Washington, D.C. – U.S. Senator Catherine Cortez Masto (D-Nev.) released the following statement after the Interior Department’s Bureau of Land Management (BLM) announced they will prioritize oil and gas leasing for lands with higher potential for development, which Senator Cortez Masto has advocated for in her End Speculative Oil and Gas Leasing Act. She personally pushed the BLM to include this language in their recently publicized list of oil and gas leasing reforms in order to cut wasteful speculation and allow lands with low or no potential for development to be reprioritized for wildlife habitat preservation, outdoor recreation, grazing, and other uses. Senator Cortez Masto will continue to push for passage of her legislation to ensure these changes are codified into law and cannot be undone by a future administration.

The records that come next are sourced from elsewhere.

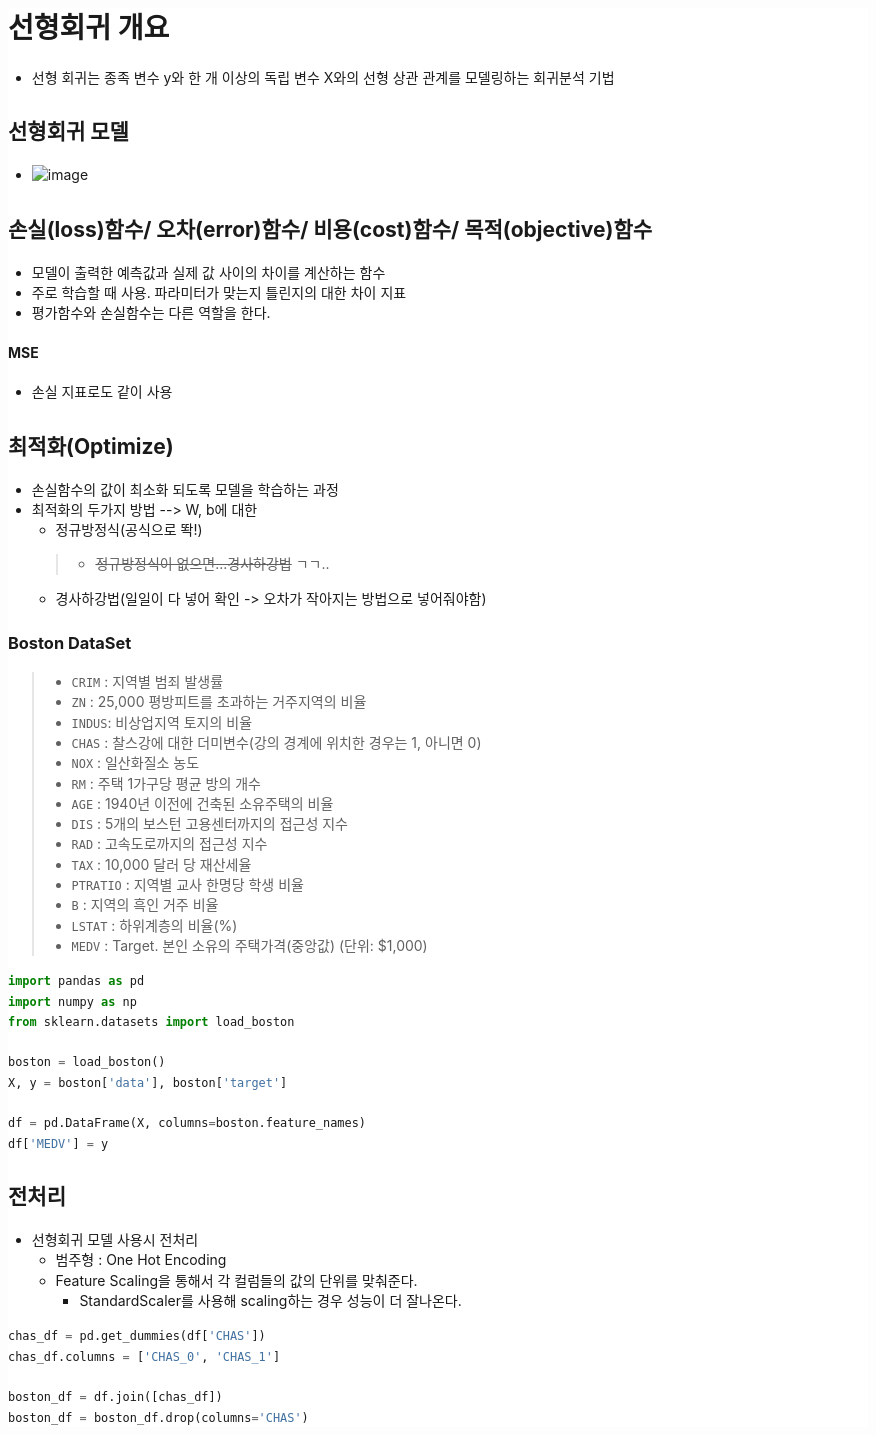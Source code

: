 # 선형회귀 개요
- 선형 회귀는 종족 변수 y와 한 개 이상의 독립 변수 X와의 선형 상관 관계를 모델링하는 회귀분석 기법

## 선형회귀 모델
- ![image](https://user-images.githubusercontent.com/77317312/113233341-fae80400-92d9-11eb-9283-689b6537ad3e.png)

## 손실(loss)함수/ 오차(error)함수/ 비용(cost)함수/ 목적(objective)함수
- 모델이 출력한 예측값과 실제 값 사이의 차이를 계산하는 함수
- 주로 학습할 때 사용. 파라미터가 맞는지 틀린지의 대한 차이 지표
- 평가함수와 손실함수는 다른 역할을 한다.
#### MSE
- 손실 지표로도 같이 사용

## 최적화(Optimize)
- 손실함수의 값이 최소화 되도록 모델을 학습하는 과정
- 최적화의 두가지 방법 --> W, b에 대한
  - 정규방정식(공식으로 똭!)
  > - ~~정규방정식이 없으면...경사하강법~~ ㄱㄱ..
  - 경사하강법(일일이 다 넣어 확인 -> 오차가 작아지는 방법으로 넣어줘야함)

### Boston DataSet
> - `CRIM`	: 지역별 범죄 발생률
> - `ZN`	: 25,000 평방피트를 초과하는 거주지역의 비율
> - `INDUS`: 비상업지역 토지의 비율
> - `CHAS`	: 찰스강에 대한 더미변수(강의 경계에 위치한 경우는 1, 아니면 0)
> - `NOX`	: 일산화질소 농도
> - `RM`	: 주택 1가구당 평균 방의 개수
> - `AGE`	: 1940년 이전에 건축된 소유주택의 비율
> - `DIS`	: 5개의 보스턴 고용센터까지의 접근성 지수
> - `RAD`	: 고속도로까지의 접근성 지수
> - `TAX`	: 10,000 달러 당 재산세율
> - `PTRATIO` : 지역별 교사 한명당 학생 비율
> - `B`	: 지역의 흑인 거주 비율
> - `LSTAT` : 하위계층의 비율(%)
> - `MEDV`	: Target.  본인 소유의 주택가격(중앙값) (단위: $1,000)
```python
import pandas as pd
import numpy as np
from sklearn.datasets import load_boston

boston = load_boston()
X, y = boston['data'], boston['target']

df = pd.DataFrame(X, columns=boston.feature_names)
df['MEDV'] = y
```
## 전처리
- 선형회귀 모델 사용시 전처리
  - 범주형 : One Hot Encoding
  - Feature Scaling을 통해서 각 컬럼들의 값의 단위를 맞춰준다.
    - StandardScaler를 사용해 scaling하는 경우 성능이 더 잘나온다.
```python
chas_df = pd.get_dummies(df['CHAS'])
chas_df.columns = ['CHAS_0', 'CHAS_1']

boston_df = df.join([chas_df])
boston_df = boston_df.drop(columns='CHAS')

```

“The administration should be prioritizing oil and gas leasing on lands that actually have potential for development without wasting time and money on unnecessary speculation,” said Senator Cortez Masto. “I’m glad to see the administration include measures I’ve long fought for to protect our public lands, and I’ll continue to push to pass my legislation into law to ensure these reforms are not undone by future generations.”
Today, the BLM issued its draft rule to reform how federal lands are leased for oil and gas drilling. Some of these updates – including efforts to address speculation in the onshore oil and gas program by eliminating non-competitive leasing and to require more cleanup for abandoned oil and gas wells – were signed into law as part of the Inflation Reduction Act. Senator Cortez Masto’s provision to end speculative oil and gas leasing on lands with low or no potential for development, while included in today’s BLM rulemaking, is not yet codified into law.
Senator Cortez Masto has been a champion for Nevada’s great outdoor spaces and public lands. She’s introduced legislation to ban unproductive oil and gas development in Nevada’s beautiful and pristine Ruby Mountains. She passed critical legislation to permanently fund the Land and Water Conservation Fund (LWCF), which protects public lands in Nevada and across the U.S. Cortez Masto has also introduced bipartisan, bicameral legislation to restore Lake Tahoe, and she delivered critical funding to protect Lake Tahoe in the Bipartisan Infrastructure Law.